VMware Adds New Jersey Data Center to Support Cloud Services
Jersey City facility sixth in the fleet of vCloud Hybrid Service data centers, filling the New York metro coverage void
July 3, 2014
Building out its “second DNA” of a service provider, VMware has added a data center in Jersey City, New Jersey, to the fleet of locations supporting the VMware vCloud Hybrid Service.
Located in close proximity to New York and New England markets, this is the sixth data center supporting the service to date, and the company plans to add more in the near future.
VMware virtualization and tools form the basis of many enterprise clouds. The company saw an opportunity to provide its wares and expertise as a service, and began its push to become a cloud provider.

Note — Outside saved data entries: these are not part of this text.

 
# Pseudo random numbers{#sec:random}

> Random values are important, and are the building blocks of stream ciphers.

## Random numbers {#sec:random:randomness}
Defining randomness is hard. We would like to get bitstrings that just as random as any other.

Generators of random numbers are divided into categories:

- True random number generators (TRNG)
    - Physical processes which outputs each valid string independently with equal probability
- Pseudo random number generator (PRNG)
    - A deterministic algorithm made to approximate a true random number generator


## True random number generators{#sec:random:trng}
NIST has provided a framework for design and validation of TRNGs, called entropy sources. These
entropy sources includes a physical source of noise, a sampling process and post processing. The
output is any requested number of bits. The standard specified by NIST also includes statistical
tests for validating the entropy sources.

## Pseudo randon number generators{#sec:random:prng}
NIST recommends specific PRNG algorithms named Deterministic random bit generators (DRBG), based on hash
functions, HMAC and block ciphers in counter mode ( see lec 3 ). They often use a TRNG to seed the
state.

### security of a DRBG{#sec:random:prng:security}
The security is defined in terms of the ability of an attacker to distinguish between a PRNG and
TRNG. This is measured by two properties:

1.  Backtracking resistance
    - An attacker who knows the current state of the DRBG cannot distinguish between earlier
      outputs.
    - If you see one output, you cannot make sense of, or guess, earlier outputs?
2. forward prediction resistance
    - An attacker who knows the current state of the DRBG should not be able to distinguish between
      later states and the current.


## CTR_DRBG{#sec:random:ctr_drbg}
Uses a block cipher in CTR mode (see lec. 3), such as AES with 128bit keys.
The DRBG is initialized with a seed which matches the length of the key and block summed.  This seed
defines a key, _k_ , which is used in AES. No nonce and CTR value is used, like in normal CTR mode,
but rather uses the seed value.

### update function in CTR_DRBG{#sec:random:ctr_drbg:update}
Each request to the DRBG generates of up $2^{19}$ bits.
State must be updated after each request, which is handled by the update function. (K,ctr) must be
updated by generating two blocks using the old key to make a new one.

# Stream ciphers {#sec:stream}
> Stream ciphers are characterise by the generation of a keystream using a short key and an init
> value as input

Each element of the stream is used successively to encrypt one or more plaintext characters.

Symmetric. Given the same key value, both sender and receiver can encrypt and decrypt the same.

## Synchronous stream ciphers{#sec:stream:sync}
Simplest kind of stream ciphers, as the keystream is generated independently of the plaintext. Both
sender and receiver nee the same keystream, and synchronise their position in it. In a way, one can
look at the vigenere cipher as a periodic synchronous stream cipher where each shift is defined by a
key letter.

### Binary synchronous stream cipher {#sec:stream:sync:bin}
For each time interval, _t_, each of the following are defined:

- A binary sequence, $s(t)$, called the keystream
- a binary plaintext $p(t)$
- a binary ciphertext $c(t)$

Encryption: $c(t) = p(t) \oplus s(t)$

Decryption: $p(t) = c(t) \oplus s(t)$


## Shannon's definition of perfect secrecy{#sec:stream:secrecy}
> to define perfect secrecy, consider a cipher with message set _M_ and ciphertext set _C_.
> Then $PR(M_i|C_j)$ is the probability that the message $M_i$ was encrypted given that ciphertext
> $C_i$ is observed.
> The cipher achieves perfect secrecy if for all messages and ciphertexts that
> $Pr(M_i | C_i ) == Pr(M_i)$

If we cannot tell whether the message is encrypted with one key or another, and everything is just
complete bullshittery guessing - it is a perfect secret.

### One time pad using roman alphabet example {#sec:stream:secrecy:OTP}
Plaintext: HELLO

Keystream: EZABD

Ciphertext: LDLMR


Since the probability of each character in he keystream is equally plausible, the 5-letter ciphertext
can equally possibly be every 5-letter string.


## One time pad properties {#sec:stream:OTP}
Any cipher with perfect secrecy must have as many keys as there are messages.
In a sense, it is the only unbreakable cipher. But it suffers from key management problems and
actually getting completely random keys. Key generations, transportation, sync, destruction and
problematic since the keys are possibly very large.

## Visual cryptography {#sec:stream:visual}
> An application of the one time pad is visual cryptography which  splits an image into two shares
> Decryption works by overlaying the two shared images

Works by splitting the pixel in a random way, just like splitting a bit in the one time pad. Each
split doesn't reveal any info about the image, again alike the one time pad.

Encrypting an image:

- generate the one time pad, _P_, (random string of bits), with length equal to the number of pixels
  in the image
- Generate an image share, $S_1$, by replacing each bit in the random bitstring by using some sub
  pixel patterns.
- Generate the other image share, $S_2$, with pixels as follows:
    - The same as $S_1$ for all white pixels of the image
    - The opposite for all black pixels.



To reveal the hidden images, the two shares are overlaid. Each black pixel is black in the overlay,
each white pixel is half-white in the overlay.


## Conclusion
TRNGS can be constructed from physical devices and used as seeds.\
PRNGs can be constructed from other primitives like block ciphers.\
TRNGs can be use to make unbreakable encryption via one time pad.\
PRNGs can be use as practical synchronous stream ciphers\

Its focus is on hybrid deployments – not necessarily the mixing of on-premises and cloud, but providing customers the choice and flexibility to deploy how they want, whether on-premise or in the cloud.
Expanding to all key markets
Initial infrastructure for vCloud Hybrid Service was based in Las Vegas at the Switch SuperNAP facility. Everything was done out of Las Vegas up until general availability, which was launched in mid-2013.
The company then added data center space in Virginia and California to cover the coasts, as well as Dallas to cover the middle part of the country. The first international expansion was in Slough, UK in February. The New Jersey data center fills the void in the New York metro, on of the top data center markets in the country.
Non-disruptive cloud on-ramp
The service, built on VMware vSphere, enables customers to extend the same applications, networking, management, operations and tools across both on-premise and off-premise environments. Customers can manage and automate vCloud Hybrid Service from their vSphere console, vCloud Automation Center, vCloud Application Director and their own tools using the vCloud API.
“Our hybrid approach helps enterprise customers use the public cloud with an infrastructure that matches their existing architectures and data location, giving IT all the freedom of the public cloud with the manageability and security they expect from their existing data center or private cloud,” wrote the vCloud team on the company's official blog. “For IT departments, a hybrid cloud can remove traditional barriers to innovation and radically change the relationship between IT and the business.”
VMware also recently began beta testing for the next version of vSphere, its virtualization platform, which takes a more open approach than the company has taken in the past, as it’s kept its proprietary software close to its chest.
Amazon recently released a management portal for vCenter, which some pundits saw as a way for Amazon to poach some of VMware’s business.
VMware was a raving success during the early virtualization wars but now it steps into a new arena of voracious cloud providers. The new data center shows its commitment to continue investing in the vCloud Hybrid Service, and it’s hitting all the major markets first.
Angelos Kottas, director of product marketing, detailed the plans for VMware’s evolution last April. “Our second DNA is we will become a cloud service provider. We won’t get out of selling package software, but our first and primary route will become as-a-service delivery.”